Официант сообщает мне, что, к сожалению, уже поздно и остался только кускус. Судя по всему, в ресторанчике до меня уже успела побывать целая толпа народу. Продано почти все. Впрочем, порция кускуса большая, и стоит она двенадцать евро. Помимо нее заказываю маленькую бутылочку «Clos St. Thomas», ливанского розового вина из долины Бекаа. (Возможно, ливанцы меня поправят, указав на то, что название долины я написал неправильно. Впрочем, в этом вопросе я сторонник школы Лоуренса Аравийского — в некоторых работах одно и то же имя собственное он писал по-разному. И вообще, если в иностранном языке другая письменность, то «правильной» транслитерации вообще не существует.)
Достаточно быстро мне приносят большую тарелку с едой. Передо мной — четвертинка тушки очень крупной курицы, здоровенные цилиндры моркови, сельдерей, куски репы, капусты, несколько турецких горошин и целая дюна кускуса. Все довольно вкусно, а куриное мясо нежное и сочное. Единственный минус — блюдо чуть теплое. Я прошу принести чили (так во Франции вас никто не поймет, в арабском ресторане надо говорить «харисса»), соль и перец.

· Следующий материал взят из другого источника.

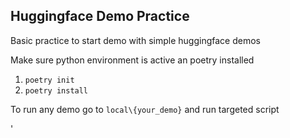 ## Huggingface Demo Practice 
Basic practice to start demo with simple huggingface demos 


Make sure python environment is active an poetry installed 

1. `poetry init`
2. `poetry install`

To run any demo go to `local\{your_demo}` and run targeted script 

'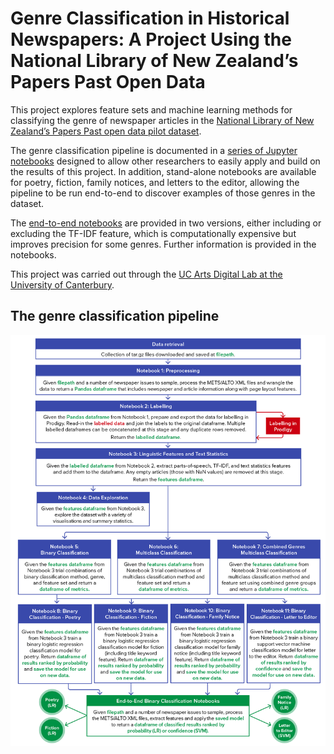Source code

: # Genre Classification in Historical Newspapers: A Project Using the National Library of New Zealand’s Papers Past Open Data

This project explores feature sets and machine learning methods for classifying the genre of newspaper articles in the [National Library of New Zealand’s Papers Past open data pilot dataset](https://natlib.govt.nz/about-us/open-data/papers-past-metadata/papers-past-newspaper-open-data-pilot/dataset-papers-past-newspaper-open-data-pilot).

The genre classification pipeline is documented in a [series of Jupyter notebooks](https://github.com/karinstahel/Papers-Past-Genre-Classification/tree/main/pipeline-files) designed to allow other researchers to easily apply and build on the results of this project. In addition, stand-alone notebooks are available for poetry, fiction, family notices, and letters to the editor, allowing the pipeline to be run end-to-end to discover examples of those genres in the dataset.

The [end-to-end notebooks](https://github.com/karinstahel/Papers-Past-Genre-Classification/tree/main/end-to-end-notebook-files) are provided in two versions, either including or excluding the TF-IDF feature, which is computationally expensive but improves precision for some genres. Further information is provided in the notebooks.

This project was carried out through the [UC Arts Digital Lab at the University of Canterbury](http://dh.canterbury.ac.nz/).

## The genre classification pipeline

![Genre classification pipeline](https://github.com/karinstahel/Papers-Past-Genre-Classification/blob/main/pp_genre_pipeline-01.png?raw=true)
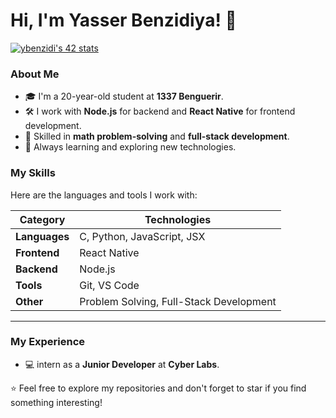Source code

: # Hi, I'm Yasser Benzidiya! 👋
[![ybenzidi's 42 stats](https://badge.mediaplus.ma/levi/ybenzidi)](https://github.com/oakoudad/badge42)

### About Me

- 🎓 I'm a 20-year-old student at **1337 Benguerir**.
- 🛠️ I work with **Node.js** for backend and **React Native** for frontend development.
- 🧠 Skilled in **math problem-solving** and **full-stack development**.
- 🌱 Always learning and exploring new technologies.

### My Skills

Here are the languages and tools I work with:

| **Category**   | **Technologies**                                                                 |
|----------------|---------------------------------------------------------------------------------|
| **Languages**  | C, Python, JavaScript, JSX                                                      |
| **Frontend**   | React Native                                                                    |
| **Backend**    | Node.js                                                                         |
| **Tools**      | Git, VS Code                                                                    |
| **Other**      | Problem Solving, Full-Stack Development                                         |

---
### My Experience

- 💻  intern as a **Junior Developer** at **Cyber Labs**.

⭐️ Feel free to explore my repositories and don't forget to star if you find something interesting!
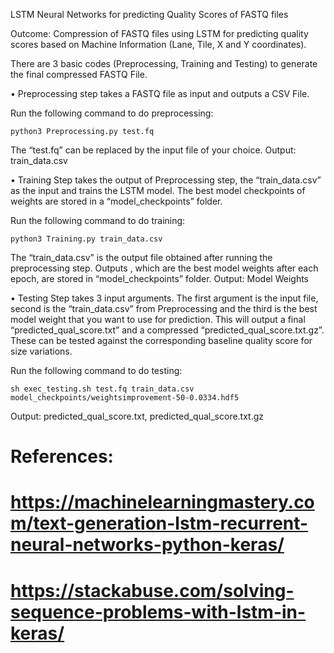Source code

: LSTM Neural Networks for predicting Quality Scores of FASTQ files 

Outcome: Compression of FASTQ files using LSTM for predicting quality scores based on Machine Information (Lane, Tile, X and Y coordinates).

There are 3 basic codes (Preprocessing, Training and Testing) to generate the final compressed FASTQ File. 

• Preprocessing step takes a FASTQ file as input and outputs a CSV File.

Run the following command to do preprocessing:

    python3 Preprocessing.py test.fq

The “test.fq” can be replaced by the input file of your choice.
Output: train_data.csv

• Training Step takes the output of Preprocessing step, the “train_data.csv” as the input and trains the LSTM model. The best model checkpoints of weights are stored in a “model_checkpoints” folder.

Run the following command to do training:

    python3 Training.py train_data.csv

The “train_data.csv” is the output file obtained after running the preprocessing step. Outputs , which are the best model weights after each epoch, are stored in “model_checkpoints” folder.
Output: Model Weights

• Testing Step takes 3 input arguments. The first argument is the input file, second is the “train_data.csv” from Preprocessing and the third is the best model weight that you want to use for prediction. This will output a final “predicted_qual_score.txt” and a compressed “predicted_qual_score.txt.gz”. These can be tested against the corresponding baseline quality score for size variations.

Run the following command to do testing:

    sh exec_testing.sh test.fq train_data.csv model_checkpoints/weightsimprovement-50-0.0334.hdf5

Output: predicted_qual_score.txt, predicted_qual_score.txt.gz


# References:
# https://machinelearningmastery.com/text-generation-lstm-recurrent-neural-networks-python-keras/
# https://stackabuse.com/solving-sequence-problems-with-lstm-in-keras/
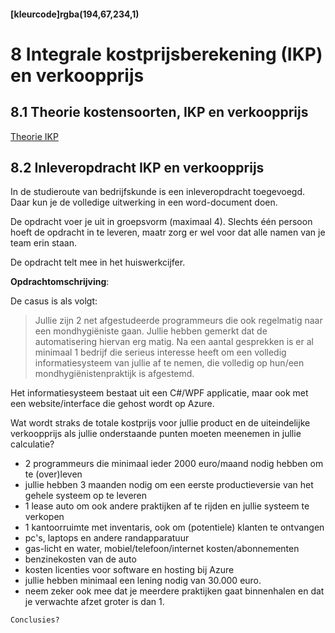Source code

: #### [kleurcode]rgba(194,67,234,1)

# 8 Integrale kostprijsberekening (IKP) en verkoopprijs

## 8.1 Theorie kostensoorten, IKP en verkoopprijs

[Theorie IKP](https://elo.kw1c.nl/CMS/Studie/811%20ICT-Academie/811%20VakkenInhoud/[B.05%20BED]%20Bedrijfskunde/Productie/01.%20Reader/Theorie%20Integrale%20kostprijsberekening%20+%20Afschrijven%20Compleet.pdf)

## 8.2 Inleveropdracht IKP en verkoopprijs

In de studieroute van bedrijfskunde is een inleveropdracht toegevoegd. Daar kun je de volledige uitwerking in een word-document doen.
 
De opdracht voer je uit in groepsvorm (maximaal 4). Slechts één persoon hoeft de opdracht in te leveren, maatr zorg er wel voor dat alle namen van je team erin staan.

De opdracht telt mee in het huiswerkcijfer.

__Opdrachtomschrijving__:<br>

De casus is als volgt: <br>
>Jullie zijn 2 net afgestudeerde programmeurs die ook regelmatig naar een mondhygiëniste gaan. Jullie hebben gemerkt dat de 
automatisering hiervan erg matig. Na een aantal gesprekken is er al minimaal 1 bedrijf die serieus interesse heeft om een volledig informatiesysteem
van jullie af te nemen, die volledig op hun/een mondhygiënistenpraktijk is afgestemd.

 Het informatiesysteem bestaat uit een C#/WPF applicatie, maar ook met een website/interface die gehost wordt op Azure.
 
 Wat wordt straks de totale kostprijs voor jullie product en de uiteindelijke verkoopprijs als jullie onderstaande 
 punten moeten meenemen in jullie calculatie?
 
 - 2 programmeurs die minimaal ieder 2000 euro/maand nodig hebben om te (over)leven
 - jullie hebben 3 maanden nodig om een eerste productieversie van het gehele systeem op te leveren
 - 1 lease auto om ook andere praktijken af te rijden en jullie systeem te verkopen
 - 1 kantoorruimte met inventaris, ook om (potentiele) klanten te ontvangen
 - pc's, laptops en andere randapparatuur
 - gas-licht en water, mobiel/telefoon/internet kosten/abonnementen
 - benzinekosten van de auto
 - kosten licenties voor software en hosting bij Azure
 - jullie hebben minimaal een lening nodig van 30.000 euro.
 - neem zeker ook mee dat je meerdere praktijken gaat binnenhalen en dat je verwachte afzet groter is dan 1.
 
 ``Conclusies?``
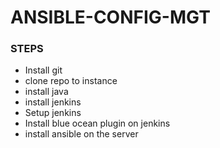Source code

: # ANSIBLE-CONFIG-MGT

### STEPS

- Install git
- clone repo to instance
- install java
- install jenkins
- Setup jenkins
- Install blue ocean plugin on jenkins
- install ansible on the server
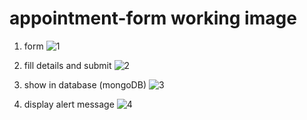 # appointment-form working image

1) form
![1](https://user-images.githubusercontent.com/72092835/227786249-350ab3e7-2a85-4b55-bc6e-f4590bfbe919.png)


2) fill details and submit
![2](https://user-images.githubusercontent.com/72092835/227786275-78597822-8c4a-4f1a-bcae-31bf27e95435.png)


3) show in database (mongoDB)
![3](https://user-images.githubusercontent.com/72092835/227786398-9d868e86-65a9-461f-b5e5-80cab16c9a89.png)


4) display alert message
![4](https://user-images.githubusercontent.com/72092835/227786425-9995996d-d48c-42d8-9af2-881b50d6d897.png)
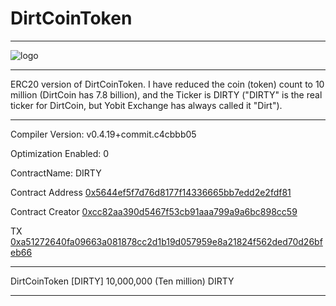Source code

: # DirtCoinToken

------


![logo](https://camo.githubusercontent.com/dfd6dcafa77a5d527ab8af5300f9d8529bc87aeb/68747470733a2f2f63646e2e706272642e636f2f696d616765732f474e47636777552e706e67)


-----


ERC20 version of DirtCoinToken. I have reduced the coin (token) count to 10 million (DirtCoin has 7.8 billion), and the Ticker is DIRTY ("DIRTY" is the real ticker for DirtCoin, but Yobit Exchange has always called it "Dirt").


------

Compiler Version: v0.4.19+commit.c4cbbb05

Optimization Enabled: 0

ContractName: DIRTY


Contract Address
[0x5644ef5f7d76d8177f14336665bb7edd2e2fdf81](https://etherscan.io/address/0x5644ef5f7d76d8177f14336665bb7edd2e2fdf81)

Contract Creator
[0xcc82aa390d5467f53cb91aaa799a9a6bc898cc59](https://etherscan.io/address/0xcc82aa390d5467f53cb91aaa799a9a6bc898cc59)

TX
[0xa51272640fa09663a081878cc2d1b19d057959e8a21824f562ded70d26bfeb66](https://etherscan.io/tx/0xa51272640fa09663a081878cc2d1b19d057959e8a21824f562ded70d26bfeb66)


------

DirtCoinToken [DIRTY] 10,000,000 (Ten million) DIRTY


------
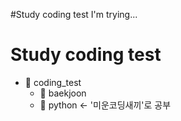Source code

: #Study coding test
I'm trying...

Study coding test
=============
- :file_folder: coding_test
  - :open_file_folder: baekjoon
  - :open_file_folder: python ← '미운코딩새끼'로 공부
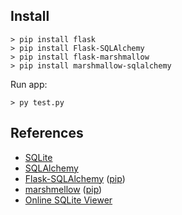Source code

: ## Install

    > pip install flask
    > pip install Flask-SQLAlchemy
    > pip install flask-marshmallow
    > pip install marshmallow-sqlalchemy

Run app: 

    > py test.py

## References

- [SQLite](https://sqlite.org/cli.html)
- [SQLAlchemy](https://docs.sqlalchemy.org/en/14/)
- [Flask-SQLAlchemy](https://flask-sqlalchemy.palletsprojects.com/en/2.x/) ([pip](https://pypi.org/project/Flask-SQLAlchemy/))
- [marshmellow](https://marshmallow.readthedocs.io/en/stable/) ([pip](https://flask-sqlalchemy.palletsprojects.com/en/2.x/))
- [Online SQLite Viewer](https://sqliteviewer.app/)

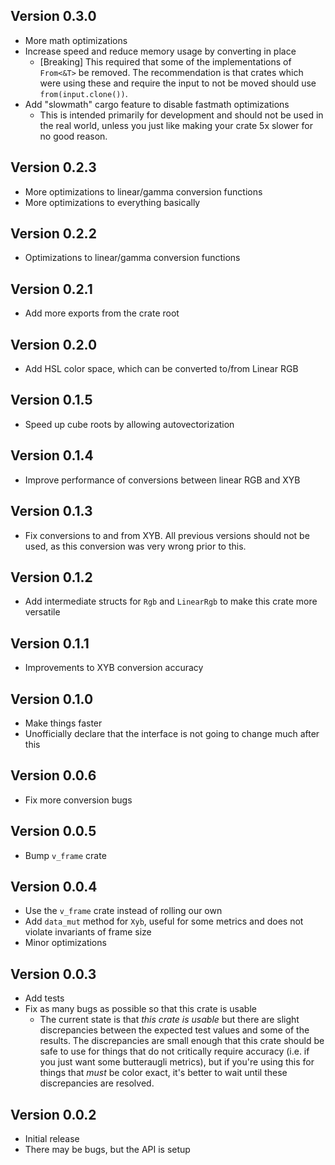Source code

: ## Version 0.3.0

- More math optimizations
- Increase speed and reduce memory usage by converting in place
  - [Breaking] This required that some of the implementations of `From<&T>` be removed.
    The recommendation is that crates which were using these and require the input to
    not be moved should use `from(input.clone())`.
- Add "slowmath" cargo feature to disable fastmath optimizations
  - This is intended primarily for development and should not be used in the real world,
    unless you just like making your crate 5x slower for no good reason.

## Version 0.2.3

- More optimizations to linear/gamma conversion functions
- More optimizations to everything basically

## Version 0.2.2

- Optimizations to linear/gamma conversion functions

## Version 0.2.1

- Add more exports from the crate root

## Version 0.2.0

- Add HSL color space, which can be converted to/from Linear RGB

## Version 0.1.5

- Speed up cube roots by allowing autovectorization

## Version 0.1.4

- Improve performance of conversions between linear RGB and XYB

## Version 0.1.3

- Fix conversions to and from XYB. All previous versions should not be used, as this conversion was very wrong prior to this.

## Version 0.1.2

- Add intermediate structs for `Rgb` and `LinearRgb` to make this crate more versatile

## Version 0.1.1

- Improvements to XYB conversion accuracy

## Version 0.1.0

- Make things faster
- Unofficially declare that the interface is not going to change much after this

## Version 0.0.6

- Fix more conversion bugs

## Version 0.0.5

- Bump `v_frame` crate

## Version 0.0.4

- Use the `v_frame` crate instead of rolling our own
- Add `data_mut` method for `Xyb`, useful for some metrics and
  does not violate invariants of frame size
- Minor optimizations

## Version 0.0.3

- Add tests
- Fix as many bugs as possible so that this crate is usable
  - The current state is that _this crate is usable_ but there are slight discrepancies between the expected test values and some of the results. The discrepancies are small enough that this crate should be safe to use for things that do not critically require accuracy (i.e. if you just want some butteraugli metrics), but if you're using this for things that _must_ be color exact, it's better to wait until these discrepancies are resolved.

## Version 0.0.2

- Initial release
- There may be bugs, but the API is setup
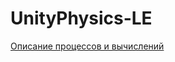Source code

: # UnityPhysics-LE

[Описание процессов и вычислений](https://github.com/NuclearGames/UnityPhysics-LE.wiki.git)
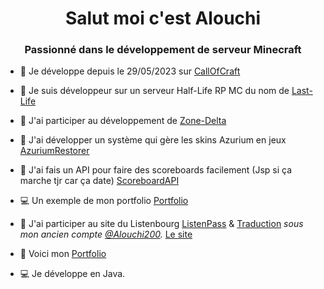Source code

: <h1 align="center">Salut moi c'est Alouchi</h1>
<h3 align="center">Passionné dans le développement de serveur Minecraft</h3>

- 🥜 Je développe depuis le 29/05/2023 sur [CallOfCraft](https://callofcraft.net/)

- 🚦 Je suis développeur sur un serveur Half-Life RP MC du nom de [Last-Life](https://github.com/SCP-Mystery/Ares)

- 🔭 J'ai participer au développement de [Zone-Delta](https://zone-delta.xyz)

- 🚌 J'ai développer un système qui gère les skins Azurium en jeux [AzuriumRestorer](https://github.com/MoiLaVie/AzuriomRestorer)

- 🛵 J'ai fais un API pour faire des scoreboards facilement (Jsp si ça marche tjr car ça date) [ScoreboardAPI](https://github.com/MoiLaVie/Scoreboard-API)

- 💻 Un exemple de mon portfolio [Portfolio](https://github.com/MoiLaVie/Portfolio-Free)

- 🫙 J'ai participer au site du Listenbourg [ListenPass](https://github.com/Listenbourg/ListenPASS) & [Traduction](https://github.com/Listenbourg/Traduction) *sous mon ancien compte [@Alouchi200](https://github.com/Alouchi200).* [Le site](https://listenbourg.vincelinise.com)

- 🍞 Voici mon [Portfolio](http://alouchi200.free.fr/portfolio)

- 💻 Je développe en Java.
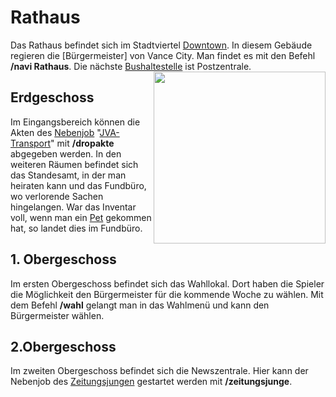 # Rathaus 

Das Rathaus befindet sich im Stadtviertel [Downtown](../../pages/gebiete/Downtown.md). In diesem Gebäude regieren die [Bürgermeister] von Vance City. Man findet es mit den Befehl **/navi Rathaus**. Die nächste [Bushaltestelle](../../pages/öpnv/Bus.md) ist Postzentrale. <img align="right" width="275" eight="150" src="../../../assets/image/orte/Rathaus.png"> 

## Erdgeschoss 
Im Eingangsbereich können die Akten des [Nebenjob](../../pages/nebenjobs/nebenjobs.md) "[JVA-Transport](../../pages/nebenjobs/jvatransport.md)" mit **/dropakte** abgegeben werden. In den weiteren Räumen befindet sich das Standesamt, in der man heiraten kann und das Fundbüro, wo verlorende Sachen hingelangen. War das Inventar voll, wenn man ein [Pet](../../pages/pets/allgemein.md) gekommen hat, so landet dies im Fundbüro.

## 1. Obergeschoss
Im ersten Obergeschoss befindet sich das Wahllokal. Dort haben die Spieler die Möglichkeit den Bürgermeister für die kommende Woche zu wählen. Mit dem Befehl **/wahl** gelangt man in das Wahlmenü und kann den Bürgermeister wählen.

## 2.Obergeschoss
Im zweiten Obergeschoss befindet sich die Newszentrale. Hier kann der Nebenjob des [Zeitungsjungen](../../pages/nebenjobs/zeitungsjunge.md) gestartet werden mit **/zeitungsjunge**.

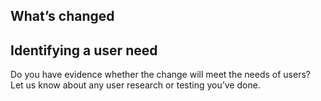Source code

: <!--
## Please fill in the sections below

After you submit your issue, the technical writing team from Central Digital and Data Office (CDDO) will discuss and prioritise it at our fortnightly triage meeting. We’ll then let you know if and when we’ll move it forward.
-->
 
## What’s changed

<!-- What are you trying to do? Is this something that changes how the Tech Docs Template behaves, or is it fixing a bug? 🐛 -->


## Identifying a user need

Do you have evidence whether the change will meet the needs of users? Let us know about any user research or testing you’ve done.

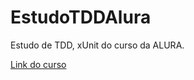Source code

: # EstudoTDDAlura
Estudo de TDD, xUnit do curso da ALURA.

[Link do curso](https://cursos.alura.com.br/course/testes-net-teste-software/)
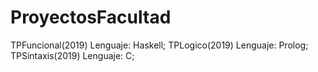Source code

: # ProyectosFacultad

TPFuncional(2019)   Lenguaje: Haskell;
TPLogico(2019)   Lenguaje: Prolog;
TPSintaxis(2019)   Lenguaje: C;
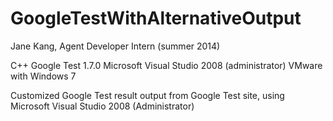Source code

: GoogleTestWithAlternativeOutput
===============================

Jane Kang, Agent Developer Intern (summer 2014)

C++
Google Test 1.7.0
Microsoft Visual Studio 2008 (administrator)
VMware with Windows 7


Customized Google Test result output from Google Test site,
using Microsoft Visual Studio 2008 (Administrator)

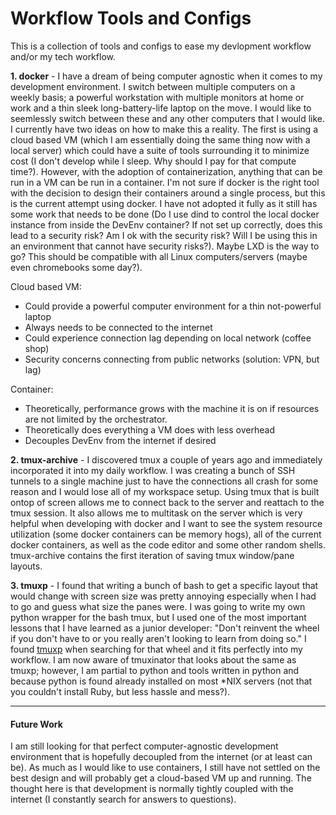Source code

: # Workflow Tools and Configs

This is a collection of tools and configs to ease my devlopment workflow and/or
my tech workflow.

**1. docker** - I have a dream of being computer agnostic when it comes to my
development environment. I switch between multiple computers on a weekly basis; 
a powerful workstation with multiple monitors at home or work and a thin sleek
long-battery-life laptop on the move. I would like to seemlessly switch between
these and any other computers that I would like. I currently have two ideas on 
how to make this a reality. The first is using a cloud based VM (which I am 
essentially doing the same thing now with a local server) which could have a 
suite of tools surrounding it to minimize cost (I don't develop while I sleep. 
Why should I pay for that compute time?). However, with the adoption of 
containerization, anything that can be run in a VM can be run in a container. 
I'm not sure if docker is the right tool with the decision to design their 
containers around a single process, but this is the current attempt using 
docker. I have not adopted it fully as it still has some work that needs to be 
done (Do I use dind to control the local docker instance from inside the DevEnv 
container? If not set up correctly, does this lead to a security risk? Am I ok 
with the security risk? Will I be using this in an environment that cannot have 
security risks?). Maybe LXD is the way to go? This should be compatible with all
Linux computers/servers (maybe even chromebooks some day?).

Cloud based VM:
- Could provide a powerful computer environment for a thin not-powerful laptop
- Always needs to be connected to the internet
- Could experience connection lag depending on local network (coffee shop)
- Security concerns connecting from public networks (solution: VPN, but lag)

Container:
- Theoretically, performance grows with the machine it is on if resources are
not limited by the orchestrator.
- Theoretically does everything a VM does with less overhead
- Decouples DevEnv from the internet if desired

**2. tmux-archive** - I discovered tmux a couple of years ago and immediately 
incorporated it into my daily workflow. I was creating a bunch of SSH tunnels
to a single machine just to have the connections all crash for some reason and I
would lose all of my workspace setup. Using tmux that is built ontop of screen 
allows me to connect back to the server and reattach to the tmux session. It 
also allows me to multitask on the server which is very helpful when developing
with docker and I want to see the system resource utilization (some docker 
containers can be memory hogs), all of the current docker containers, as well as
the code editor and some other random shells. tmux-archive contains the first
iteration of saving tmux window/pane layouts. 

**3. tmuxp** - I found that writing a bunch of bash to get a specific layout that 
would change with screen size was pretty annoying especially when I had to go
and guess what size the panes were. I was going to write my own python wrapper
for the bash tmux, but I used one of the most important lessons that I have 
learned as a junior developer: "Don't reinvent the wheel if you don't have to or
you really aren't looking to learn from doing so." I found 
[tmuxp](https://github.com/tmux-python/tmuxp) when searching for that wheel and
it fits perfectly into my workflow. I am now aware of tmuxinator that looks
about the same as tmuxp; however, I am partial to python and tools written in 
python and because python is found already installed on most *NIX servers (not that
you couldn't install Ruby, but less hassle and mess?).

--- 

#### Future Work

I am still looking for that perfect computer-agnostic development environment 
that is hopefully decoupled from the internet (or at least can be). As much as
I would like to use containers, I still have not settled on the best design and
will probably get a cloud-based VM up and running. The thought here is that
development is normally tightly coupled with the internet (I constantly search 
for answers to questions).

Для места с весьма ненавязчивым сервисом мою просьбу выполняют не мешкая. Я принимаюсь за чуть теплый обед. Вино, надо сказать, мне нравится гораздо больше. Оно очень сухое, а букет фруктовый и невероятно богатый. Идет оно великолепно, и я его пью жадно, так, словно заказал большую бутылку. Желая узнать о вине подробнее, я принимаюсь изучать этикетку. Содержание алкоголя — четырнадцать с половиной процентов! А я пью это вино как минералку! Вскоре меня переполняет чувство глубокого удовлетворения. Я атеист, воспитанный в семье методистов, сижу в мусульманском музее в канун Рождества — самого главного праздника христиан. Такое впечатление, что все вокруг меня тоже довольные и радостные. То и дело я вижу улыбки. Даже парочка невероятно толстых американцев, сидящих на соседней скамейке, радуются Парижу. Она ему что-то зачитывает из путеводителя. Они сгорают от предвкушения того, что их ждет.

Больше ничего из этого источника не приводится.